OSCORE works by establishing a shared security context between two endpoints (e.g., an IoT device and an application server). This context includes a Master Secret, a Sender ID, and a Recipient ID. From the Master Secret, deriving keys and an Initialization Vector (IV) for each message are generated. Each message is assigned a unique Sequence Number (Sender Sequence Number) by the sender, which is used in the IV derivation to prevent replay attacks. The sender encrypts and integrity-protects the CoAP payload and certain sensitive CoAP options (like Uri-Path), while leaving other options (like those needed for proxy routing) unprotected. The resulting OSCORE message includes the Sender ID, a partial IV (derived from the Sequence Number), and the ciphertext. The recipient uses its security context, the received Sender ID, and the partial IV to reconstruct the full IV, decrypt the payload, and verify integrity.

In a 3GPP network, OSCORE's role is crucial for securing end-to-end communication in IoT scenarios, especially within the Service Capability Exposure Function (SCEF) or Network Exposure Function (NEF) interfaces for Non-IP Data Delivery (NIDD) and other constrained device services.

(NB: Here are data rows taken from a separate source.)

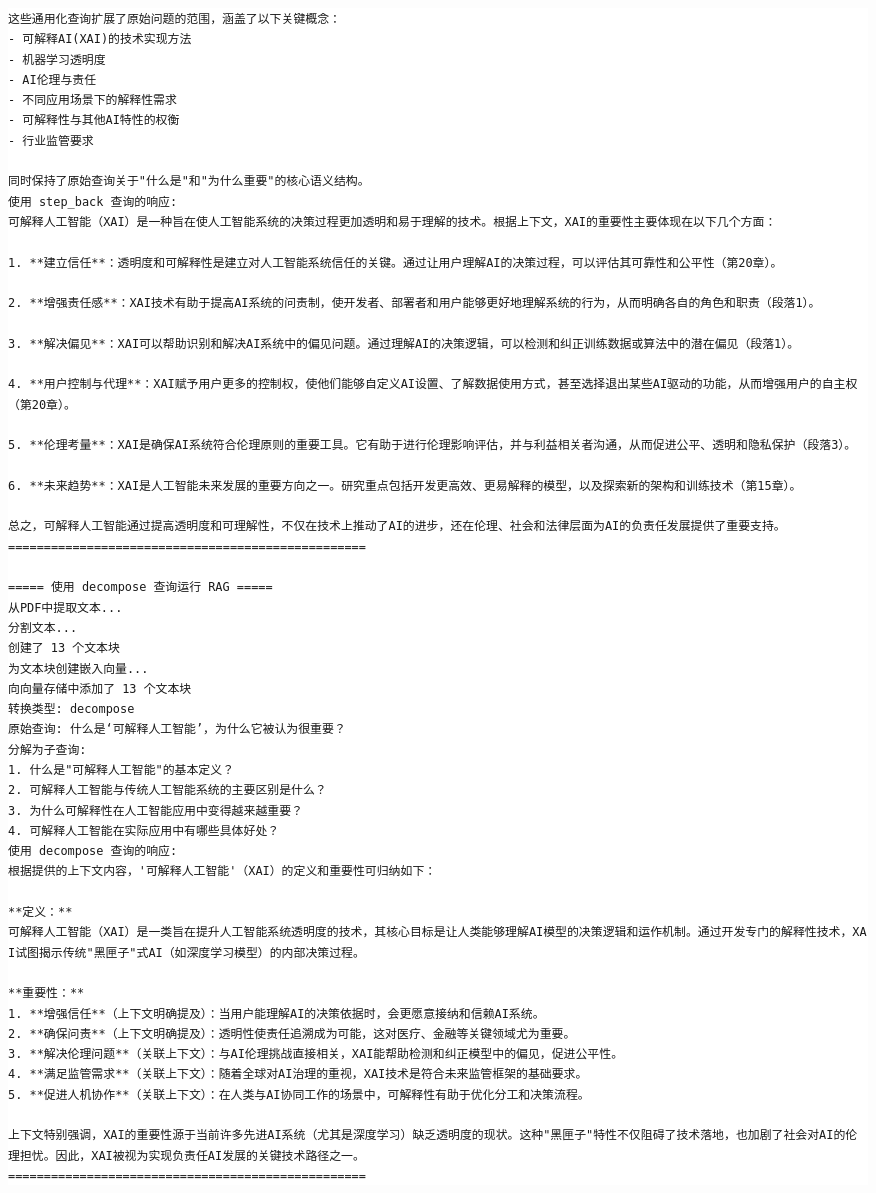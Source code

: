     这些通用化查询扩展了原始问题的范围，涵盖了以下关键概念：  
    - 可解释AI(XAI)的技术实现方法  
    - 机器学习透明度  
    - AI伦理与责任  
    - 不同应用场景下的解释性需求  
    - 可解释性与其他AI特性的权衡  
    - 行业监管要求  
    
    同时保持了原始查询关于"什么是"和"为什么重要"的核心语义结构。
    使用 step_back 查询的响应:
    可解释人工智能（XAI）是一种旨在使人工智能系统的决策过程更加透明和易于理解的技术。根据上下文，XAI的重要性主要体现在以下几个方面：
    
    1. **建立信任**：透明度和可解释性是建立对人工智能系统信任的关键。通过让用户理解AI的决策过程，可以评估其可靠性和公平性（第20章）。
    
    2. **增强责任感**：XAI技术有助于提高AI系统的问责制，使开发者、部署者和用户能够更好地理解系统的行为，从而明确各自的角色和职责（段落1）。
    
    3. **解决偏见**：XAI可以帮助识别和解决AI系统中的偏见问题。通过理解AI的决策逻辑，可以检测和纠正训练数据或算法中的潜在偏见（段落1）。
    
    4. **用户控制与代理**：XAI赋予用户更多的控制权，使他们能够自定义AI设置、了解数据使用方式，甚至选择退出某些AI驱动的功能，从而增强用户的自主权（第20章）。
    
    5. **伦理考量**：XAI是确保AI系统符合伦理原则的重要工具。它有助于进行伦理影响评估，并与利益相关者沟通，从而促进公平、透明和隐私保护（段落3）。
    
    6. **未来趋势**：XAI是人工智能未来发展的重要方向之一。研究重点包括开发更高效、更易解释的模型，以及探索新的架构和训练技术（第15章）。
    
    总之，可解释人工智能通过提高透明度和可理解性，不仅在技术上推动了AI的进步，还在伦理、社会和法律层面为AI的负责任发展提供了重要支持。
    ==================================================
    
    ===== 使用 decompose 查询运行 RAG =====
    从PDF中提取文本...
    分割文本...
    创建了 13 个文本块
    为文本块创建嵌入向量...
    向向量存储中添加了 13 个文本块
    转换类型: decompose
    原始查询: 什么是‘可解释人工智能’，为什么它被认为很重要？
    分解为子查询:
    1. 什么是"可解释人工智能"的基本定义？
    2. 可解释人工智能与传统人工智能系统的主要区别是什么？
    3. 为什么可解释性在人工智能应用中变得越来越重要？
    4. 可解释人工智能在实际应用中有哪些具体好处？
    使用 decompose 查询的响应:
    根据提供的上下文内容，'可解释人工智能'（XAI）的定义和重要性可归纳如下：
    
    **定义：**
    可解释人工智能（XAI）是一类旨在提升人工智能系统透明度的技术，其核心目标是让人类能够理解AI模型的决策逻辑和运作机制。通过开发专门的解释性技术，XAI试图揭示传统"黑匣子"式AI（如深度学习模型）的内部决策过程。
    
    **重要性：**
    1. **增强信任**（上下文明确提及）：当用户能理解AI的决策依据时，会更愿意接纳和信赖AI系统。
    2. **确保问责**（上下文明确提及）：透明性使责任追溯成为可能，这对医疗、金融等关键领域尤为重要。
    3. **解决伦理问题**（关联上下文）：与AI伦理挑战直接相关，XAI能帮助检测和纠正模型中的偏见，促进公平性。
    4. **满足监管需求**（关联上下文）：随着全球对AI治理的重视，XAI技术是符合未来监管框架的基础要求。
    5. **促进人机协作**（关联上下文）：在人类与AI协同工作的场景中，可解释性有助于优化分工和决策流程。
    
    上下文特别强调，XAI的重要性源于当前许多先进AI系统（尤其是深度学习）缺乏透明度的现状。这种"黑匣子"特性不仅阻碍了技术落地，也加剧了社会对AI的伦理担忧。因此，XAI被视为实现负责任AI发展的关键技术路径之一。
    ==================================================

Its key architectural advantage is that it allows messages to remain secure while traversing intermediaries like CoAP proxies or network gateways, which may need to read or modify unprotected CoAP options (e.g., for caching or routing) but cannot access the protected application data. This makes it ideal for low-power, lossy networks (LLNs) where transport-layer security sessions can be expensive to maintain and where hop-by-hop security is insufficient for ensuring data confidentiality all the way to the application server.

Purpose & Motivation

OSCORE was created to solve the specific security challenges inherent in the Internet of Things (IoT), where devices are often severely constrained in terms of processing power, memory, and energy. Traditional security protocols like TLS/DTLS, while robust, can be too heavy for such devices, requiring significant resources for session establishment, maintenance, and per-packet overhead. Furthermore, in IoT deployments, communications frequently pass through intermediaries (proxies, gateways) for protocol translation or network optimization. TLS provides only hop-by-hop security, meaning the intermediary becomes a trusted entity that can see plaintext data, which is undesirable for end-to-end security and privacy.

The primary problem OSCORE addresses is how to provide efficient, end-to-end security for the payload and critical metadata of CoAP messages without imposing the overhead of maintaining a stateful transport-layer security tunnel. It was motivated by the need for a security solution that works in constrained environments, supports the RESTful paradigm of CoAP, and allows for the legitimate operation of intermediaries without breaking security. By securing the 'object' (the CoAP message) itself, OSCORE decouples security from the underlying transport, enabling secure communication over unreliable transports and through untrusted nodes.

3GPP adopted OSCORE to enhance the security of IoT services in its architecture, particularly for services exposed via the NEF/SCEF. It addresses limitations of previous approaches where IoT device data might only be protected between the device and the mobile network, but not all the way to the application server in the cloud. By mandating OSCORE for certain interfaces, 3GPP ensures that sensitive IoT data, such as sensor readings or control commands, remains confidential and integral from the constrained device to its final destination, even when traversing the 3GPP network infrastructure and external IP networks.